__Stored items__.
######

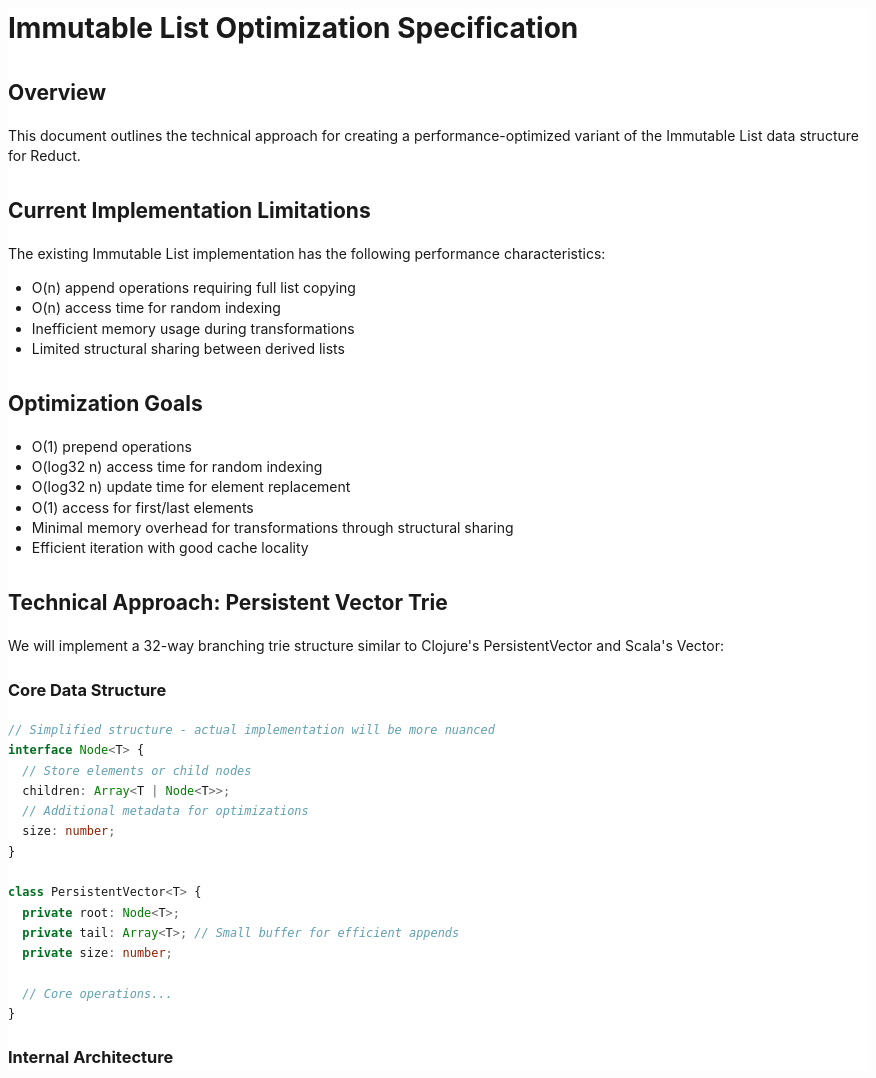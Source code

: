 # Immutable List Optimization Specification

## Overview
This document outlines the technical approach for creating a performance-optimized variant of the Immutable List data structure for Reduct.

## Current Implementation Limitations
The existing Immutable List implementation has the following performance characteristics:

- O(n) append operations requiring full list copying
- O(n) access time for random indexing
- Inefficient memory usage during transformations
- Limited structural sharing between derived lists

## Optimization Goals
- O(1) prepend operations
- O(log32 n) access time for random indexing
- O(log32 n) update time for element replacement
- O(1) access for first/last elements
- Minimal memory overhead for transformations through structural sharing
- Efficient iteration with good cache locality

## Technical Approach: Persistent Vector Trie

We will implement a 32-way branching trie structure similar to Clojure's PersistentVector and Scala's Vector:

### Core Data Structure

```typescript
// Simplified structure - actual implementation will be more nuanced
interface Node<T> {
  // Store elements or child nodes
  children: Array<T | Node<T>>;
  // Additional metadata for optimizations
  size: number;
}

class PersistentVector<T> {
  private root: Node<T>;
  private tail: Array<T>; // Small buffer for efficient appends
  private size: number;
  
  // Core operations...
}
```

### Internal Architecture
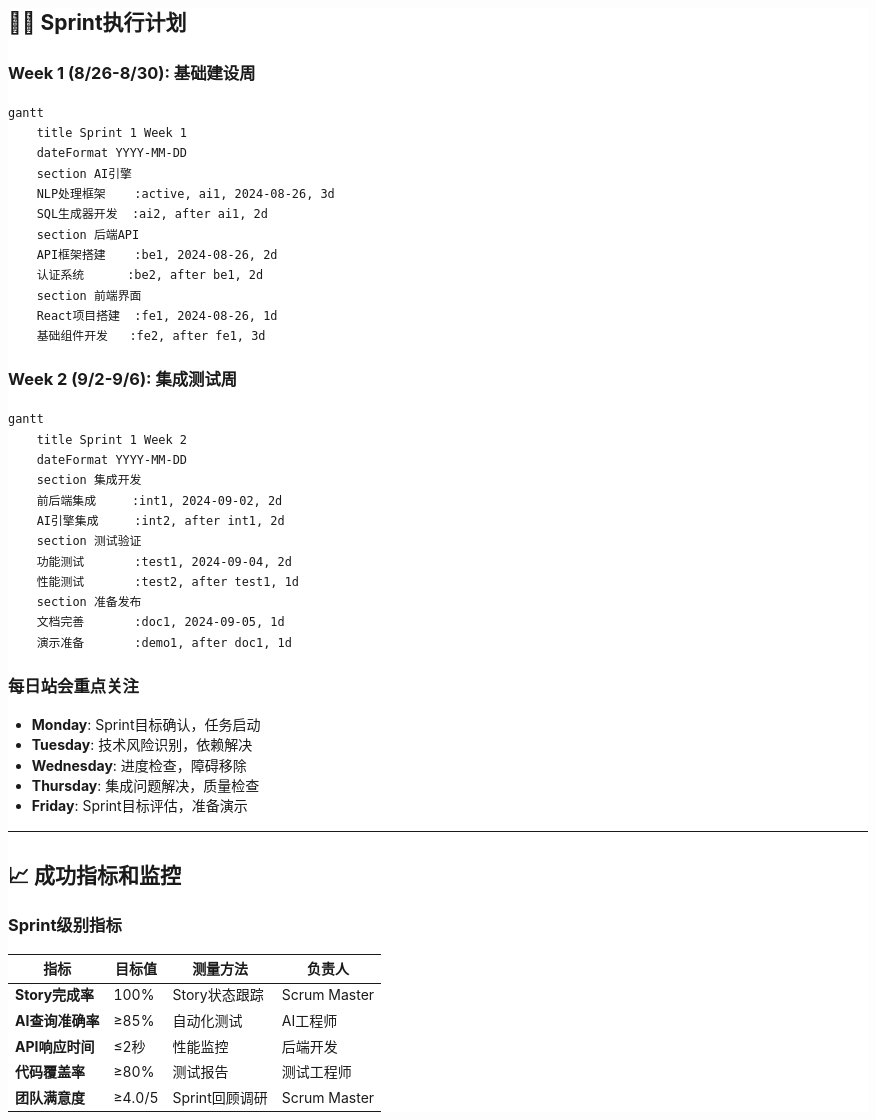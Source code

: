 
## 🏃‍♂️ Sprint执行计划

### Week 1 (8/26-8/30): 基础建设周
```mermaid
gantt
    title Sprint 1 Week 1
    dateFormat YYYY-MM-DD
    section AI引擎
    NLP处理框架    :active, ai1, 2024-08-26, 3d
    SQL生成器开发  :ai2, after ai1, 2d
    section 后端API
    API框架搭建    :be1, 2024-08-26, 2d
    认证系统      :be2, after be1, 2d  
    section 前端界面
    React项目搭建  :fe1, 2024-08-26, 1d
    基础组件开发   :fe2, after fe1, 3d
```

### Week 2 (9/2-9/6): 集成测试周  
```mermaid
gantt
    title Sprint 1 Week 2
    dateFormat YYYY-MM-DD
    section 集成开发
    前后端集成     :int1, 2024-09-02, 2d
    AI引擎集成     :int2, after int1, 2d
    section 测试验证
    功能测试       :test1, 2024-09-04, 2d
    性能测试       :test2, after test1, 1d
    section 准备发布
    文档完善       :doc1, 2024-09-05, 1d
    演示准备       :demo1, after doc1, 1d
```

### 每日站会重点关注
- **Monday**: Sprint目标确认，任务启动
- **Tuesday**: 技术风险识别，依赖解决  
- **Wednesday**: 进度检查，障碍移除
- **Thursday**: 集成问题解决，质量检查
- **Friday**: Sprint目标评估，准备演示

---

## 📈 成功指标和监控

### Sprint级别指标
| 指标 | 目标值 | 测量方法 | 负责人 |
|------|--------|----------|--------|
| **Story完成率** | 100% | Story状态跟踪 | Scrum Master |
| **AI查询准确率** | ≥85% | 自动化测试 | AI工程师 |  
| **API响应时间** | ≤2秒 | 性能监控 | 后端开发 |
| **代码覆盖率** | ≥80% | 测试报告 | 测试工程师 |
| **团队满意度** | ≥4.0/5 | Sprint回顾调研 | Scrum Master |
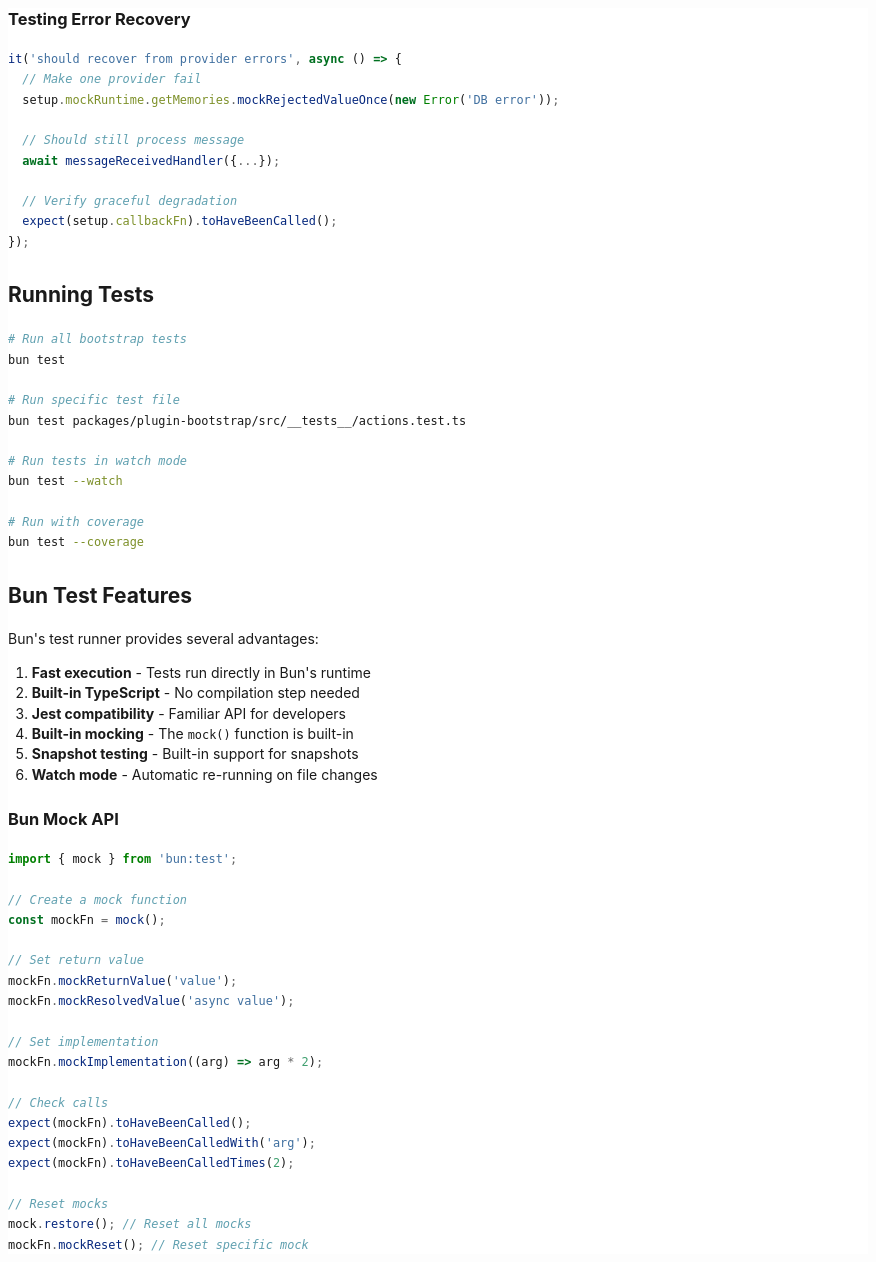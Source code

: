 ### Testing Error Recovery

```typescript
it('should recover from provider errors', async () => {
  // Make one provider fail
  setup.mockRuntime.getMemories.mockRejectedValueOnce(new Error('DB error'));

  // Should still process message
  await messageReceivedHandler({...});

  // Verify graceful degradation
  expect(setup.callbackFn).toHaveBeenCalled();
});
```

## Running Tests

```bash
# Run all bootstrap tests
bun test

# Run specific test file
bun test packages/plugin-bootstrap/src/__tests__/actions.test.ts

# Run tests in watch mode
bun test --watch

# Run with coverage
bun test --coverage
```

## Bun Test Features

Bun's test runner provides several advantages:

1. **Fast execution** - Tests run directly in Bun's runtime
2. **Built-in TypeScript** - No compilation step needed
3. **Jest compatibility** - Familiar API for developers
4. **Built-in mocking** - The `mock()` function is built-in
5. **Snapshot testing** - Built-in support for snapshots
6. **Watch mode** - Automatic re-running on file changes

### Bun Mock API

```typescript
import { mock } from 'bun:test';

// Create a mock function
const mockFn = mock();

// Set return value
mockFn.mockReturnValue('value');
mockFn.mockResolvedValue('async value');

// Set implementation
mockFn.mockImplementation((arg) => arg * 2);

// Check calls
expect(mockFn).toHaveBeenCalled();
expect(mockFn).toHaveBeenCalledWith('arg');
expect(mockFn).toHaveBeenCalledTimes(2);

// Reset mocks
mock.restore(); // Reset all mocks
mockFn.mockReset(); // Reset specific mock
```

######

__What the task asks__.
Generate a word-for-word copy of the preceding records, excluding all pictures.

__Result below__.
Source code

: # Immutable List Optimization Specification

## Overview
This document outlines the technical approach for creating a performance-optimized variant of the Immutable List data structure for Reduct.

## Current Implementation Limitations
The existing Immutable List implementation has the following performance characteristics:

- O(n) append operations requiring full list copying
- O(n) access time for random indexing
- Inefficient memory usage during transformations
- Limited structural sharing between derived lists

## Optimization Goals
- O(1) prepend operations
- O(log32 n) access time for random indexing
- O(log32 n) update time for element replacement
- O(1) access for first/last elements
- Minimal memory overhead for transformations through structural sharing
- Efficient iteration with good cache locality

## Technical Approach: Persistent Vector Trie

We will implement a 32-way branching trie structure similar to Clojure's PersistentVector and Scala's Vector:

### Core Data Structure

```typescript
// Simplified structure - actual implementation will be more nuanced
interface Node<T> {
  // Store elements or child nodes
  children: Array<T | Node<T>>;
  // Additional metadata for optimizations
  size: number;
}

class PersistentVector<T> {
  private root: Node<T>;
  private tail: Array<T>; // Small buffer for efficient appends
  private size: number;
  
  // Core operations...
}
```

### Internal Architecture
Source code

: 
## 🏃‍♂️ Sprint执行计划

### Week 1 (8/26-8/30): 基础建设周
```mermaid
gantt
    title Sprint 1 Week 1
    dateFormat YYYY-MM-DD
    section AI引擎
    NLP处理框架    :active, ai1, 2024-08-26, 3d
    SQL生成器开发  :ai2, after ai1, 2d
    section 后端API
    API框架搭建    :be1, 2024-08-26, 2d
    认证系统      :be2, after be1, 2d  
    section 前端界面
    React项目搭建  :fe1, 2024-08-26, 1d
    基础组件开发   :fe2, after fe1, 3d
```

### Week 2 (9/2-9/6): 集成测试周  
```mermaid
gantt
    title Sprint 1 Week 2
    dateFormat YYYY-MM-DD
    section 集成开发
    前后端集成     :int1, 2024-09-02, 2d
    AI引擎集成     :int2, after int1, 2d
    section 测试验证
    功能测试       :test1, 2024-09-04, 2d
    性能测试       :test2, after test1, 1d
    section 准备发布
    文档完善       :doc1, 2024-09-05, 1d
    演示准备       :demo1, after doc1, 1d
```

### 每日站会重点关注
- **Monday**: Sprint目标确认，任务启动
- **Tuesday**: 技术风险识别，依赖解决  
- **Wednesday**: 进度检查，障碍移除
- **Thursday**: 集成问题解决，质量检查
- **Friday**: Sprint目标评估，准备演示

---

## 📈 成功指标和监控

### Sprint级别指标
| 指标 | 目标值 | 测量方法 | 负责人 |
|------|--------|----------|--------|
| **Story完成率** | 100% | Story状态跟踪 | Scrum Master |
| **AI查询准确率** | ≥85% | 自动化测试 | AI工程师 |  
| **API响应时间** | ≤2秒 | 性能监控 | 后端开发 |
| **代码覆盖率** | ≥80% | 测试报告 | 测试工程师 |
| **团队满意度** | ≥4.0/5 | Sprint回顾调研 | Scrum Master |
Source code

: ### Testing Error Recovery

```typescript
it('should recover from provider errors', async () => {
  // Make one provider fail
  setup.mockRuntime.getMemories.mockRejectedValueOnce(new Error('DB error'));

  // Should still process message
  await messageReceivedHandler({...});

  // Verify graceful degradation
  expect(setup.callbackFn).toHaveBeenCalled();
});
```

## Running Tests

```bash
# Run all bootstrap tests
bun test

# Run specific test file
bun test packages/plugin-bootstrap/src/__tests__/actions.test.ts

# Run tests in watch mode
bun test --watch

# Run with coverage
bun test --coverage
```

## Bun Test Features

Bun's test runner provides several advantages:

1. **Fast execution** - Tests run directly in Bun's runtime
2. **Built-in TypeScript** - No compilation step needed
3. **Jest compatibility** - Familiar API for developers
4. **Built-in mocking** - The `mock()` function is built-in
5. **Snapshot testing** - Built-in support for snapshots
6. **Watch mode** - Automatic re-running on file changes

### Bun Mock API

```typescript
import { mock } from 'bun:test';

// Create a mock function
const mockFn = mock();

// Set return value
mockFn.mockReturnValue('value');
mockFn.mockResolvedValue('async value');

// Set implementation
mockFn.mockImplementation((arg) => arg * 2);

// Check calls
expect(mockFn).toHaveBeenCalled();
expect(mockFn).toHaveBeenCalledWith('arg');
expect(mockFn).toHaveBeenCalledTimes(2);

// Reset mocks
mock.restore(); // Reset all mocks
mockFn.mockReset(); // Reset specific mock
```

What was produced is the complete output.